ここでは、キーマンとなった人物「チャプマン氏」と、チンチラの歴史についてお話ししていきます。
チャプマンとチンチラの出会い
1918年のこと、アメリカ人の「チャプマン」が銅山の技師をしていたとき、空き缶に入れられた1匹のチンチラと出会いました。
チンチラの毛ツヤの美しさとやさしい気質に引かれ、ペットとして飼うことに決めたのです。
そして、チンチラをアメリカに連れて帰り、繁殖させて絶滅の危機から救おうと考えました。
そこで、先住民といっしょに3年がかりでチンチラを11匹(オス3匹、メス8匹)集めました。
チンチラをアメリカへ運ぶ
問題はチンチラをどのようにアメリカに連れて行くかです。
チンチラの輸出禁止例が出されていたからです。
それでもあきらめずに、役人と交渉し続け、ようやく輸出許可も下り、いよいよアメリカへ。
ただ、南米からアメリカにチンチラを運ぶには、船で赤道直下の海を渡らなければなりません。
11匹のチンチラのために専用の大きなケージを作り、チンチラが暑さで体調を崩したり死んだりしないように、氷をケージに入れ、さらに、そのケージを荷物室ではなく、客室に乗せたのです。
エアコンのない時代です。
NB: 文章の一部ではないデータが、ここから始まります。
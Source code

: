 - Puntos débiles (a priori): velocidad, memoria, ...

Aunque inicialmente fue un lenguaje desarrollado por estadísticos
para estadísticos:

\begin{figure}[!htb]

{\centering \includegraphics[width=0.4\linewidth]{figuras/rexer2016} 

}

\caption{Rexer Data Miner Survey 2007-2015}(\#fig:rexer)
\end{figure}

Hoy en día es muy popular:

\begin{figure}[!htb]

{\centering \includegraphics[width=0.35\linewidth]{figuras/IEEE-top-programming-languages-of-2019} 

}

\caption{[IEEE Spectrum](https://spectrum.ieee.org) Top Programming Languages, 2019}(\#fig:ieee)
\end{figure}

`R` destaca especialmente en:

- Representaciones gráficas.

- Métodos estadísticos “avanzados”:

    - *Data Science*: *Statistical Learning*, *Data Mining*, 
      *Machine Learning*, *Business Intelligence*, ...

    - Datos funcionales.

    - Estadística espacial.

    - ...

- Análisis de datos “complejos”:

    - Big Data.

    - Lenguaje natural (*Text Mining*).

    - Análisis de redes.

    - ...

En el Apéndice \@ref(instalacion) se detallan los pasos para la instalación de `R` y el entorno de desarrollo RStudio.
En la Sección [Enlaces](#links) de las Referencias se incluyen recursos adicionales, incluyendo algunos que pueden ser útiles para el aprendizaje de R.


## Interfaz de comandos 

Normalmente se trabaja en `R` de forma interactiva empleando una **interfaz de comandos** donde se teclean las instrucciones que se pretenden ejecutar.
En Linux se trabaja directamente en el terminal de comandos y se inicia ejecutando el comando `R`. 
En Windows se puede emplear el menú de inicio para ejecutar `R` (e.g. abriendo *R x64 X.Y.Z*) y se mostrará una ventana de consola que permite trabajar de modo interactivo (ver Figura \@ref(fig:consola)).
それから約1カ月の間、チンチラを暑さから守るために、氷を詰め替えたり、濡れたタオルをかぶせたりと、さまざまな苦労を重ね、ようやくカリフォルニアに着きました。
アメリカに着いたとき、11匹いたチンチラのうちの1匹は死んでいましたが、途中で赤ちゃんが2匹生まれ、12匹になっていました。
チャプマンはチンチラの繁殖に成功
それからは順調でした。
チャプマン氏の努力により、チンチラの繁殖が成功し、数はしだいに増えていったのです。
このような経緯から、現在、日本を含めて世界中で飼われているチンチラは最初の12匹の子孫と言えます。
一方、チャプマン氏が繁殖に成功したチンチラは競りにかけられたりして、アメリカやカナダで毛皮に。
チャプマン氏は毛皮業界の大御所となったのです。
驚きなのは、チャプマン氏が亡くなったとき、まだ最初の12匹が生きていたということです。
最後の1匹はアメリカに来てから22年後に死亡しているので、12匹は驚くべき生命力だったということでしょう。
現存するチンチラは、ほぼオナガチンチラ
12匹のチンチラの種類についてですが、全部「オナガチンチラ」であると言えます。
記録がないので、100%確実とは言えませんが、ほかの種類のチンチラと掛け合わせた可能性も低いので、現在ペットとして飼われているチンチラは、ほとんどがオナガチンチラであると言っても過言ではありません。
どちらにしても、チャプマン氏のチンチラにかける情熱と努力がなければ、現在、私たちがチンチラをペットとしてかわいがることはできなかったのです。